▶ **Task instructions**: Take the lines below beginning at the line that has "## Community Submitted Content" and stopping after the line that has "## [Uzebox Launch](./uzebox.html)", and print them exactly as they are, with no other lines.

▶ **Stored data entries**:
○ ○ ○ ○ ○ ○ ○

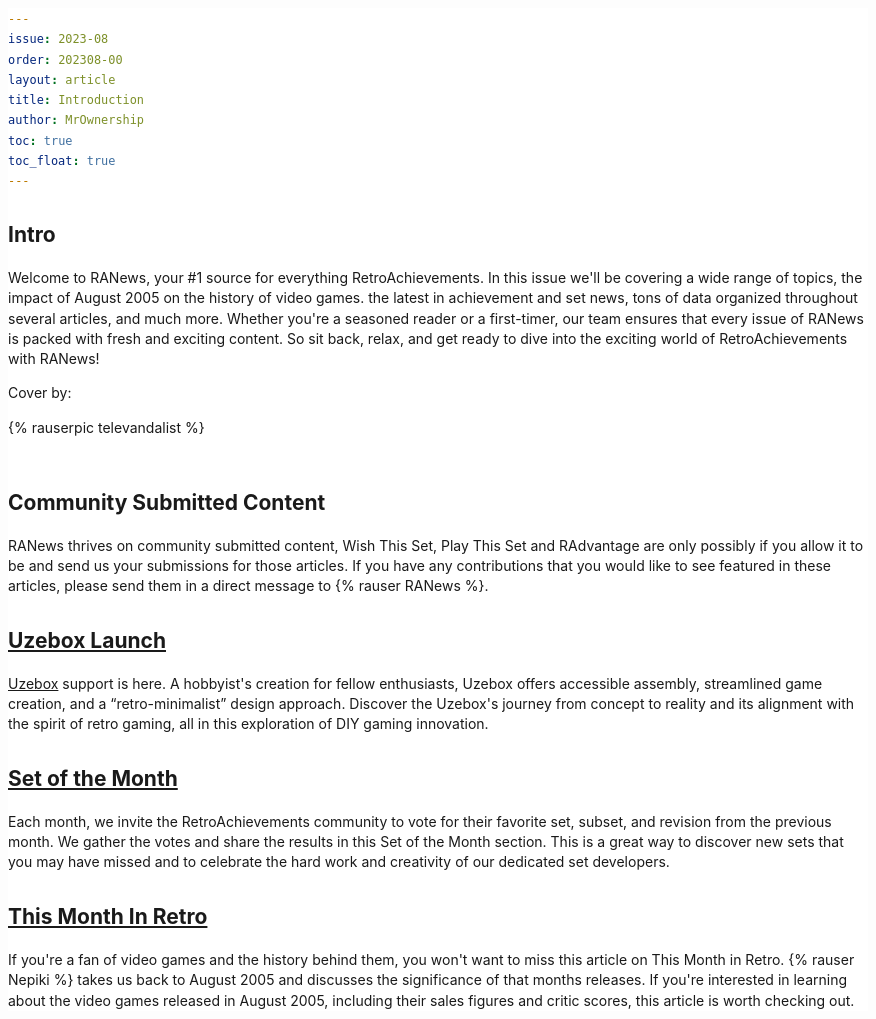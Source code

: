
 ```yaml
---
issue: 2023-08
order: 202308-00
layout: article
title: Introduction
author: MrOwnership
toc: true
toc_float: true
---
```


## Intro 
Welcome to RANews, your #1 source for everything RetroAchievements. In this issue we'll be covering a wide range of topics, the impact of August 2005 on the history of video games. the latest in achievement and set news, tons of data organized throughout several articles, and much more. Whether you're a seasoned reader or a first-timer, our team ensures that every issue of RANews is packed with fresh and exciting content. So sit back, relax, and get ready to dive into the exciting world of RetroAchievements with RANews!

Cover by:
<div class="bingo-winner-small">
    {% rauserpic televandalist %}
</div>

<br clear="right"/>

## Community Submitted Content
RANews thrives on community submitted content, Wish This Set, Play This Set and RAdvantage are only possibly if you allow it to be and send us your submissions for those articles. If you have any contributions that you would like to see featured in these articles, please send them in a direct message to {% rauser RANews %}.

## [Uzebox Launch](./uzebox.html)
[Uzebox](https://retroachievements.org/gameList.php?c=80) support is here. A hobbyist's creation for fellow enthusiasts, Uzebox offers accessible assembly, streamlined game creation, and a “retro-minimalist” design approach. Discover the Uzebox's journey from concept to reality and its alignment with the spirit of retro gaming, all in this exploration of DIY gaming innovation.


## [Set of the Month](./set-of-the-month.html)
Each month, we invite the RetroAchievements community to vote for their favorite set, subset, and revision from the previous month. We gather the votes and share the results in this Set of the Month section. This is a great way to discover new sets that you may have missed and to celebrate the hard work and creativity of our dedicated set developers.


## [This Month In Retro](./this-month-in-retro.html) 
If you're a fan of video games and the history behind them, you won't want to miss this article on This Month in Retro. {% rauser Nepiki %} takes us back to August 2005 and discusses the significance of that months releases. If you're interested in learning about the video games released in August 2005, including their sales figures and critic scores, this article is worth checking out.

○ ○ ○ ○ ○ ○ ○

▶ **Exercise answer**:
## Community Submitted Content
RANews thrives on community submitted content, Wish This Set, Play This Set and RAdvantage are only possibly if you allow it to be and send us your submissions for those articles. If you have any contributions that you would like to see featured in these articles, please send them in a direct message to {% rauser RANews %}.

## [Uzebox Launch](./uzebox.html)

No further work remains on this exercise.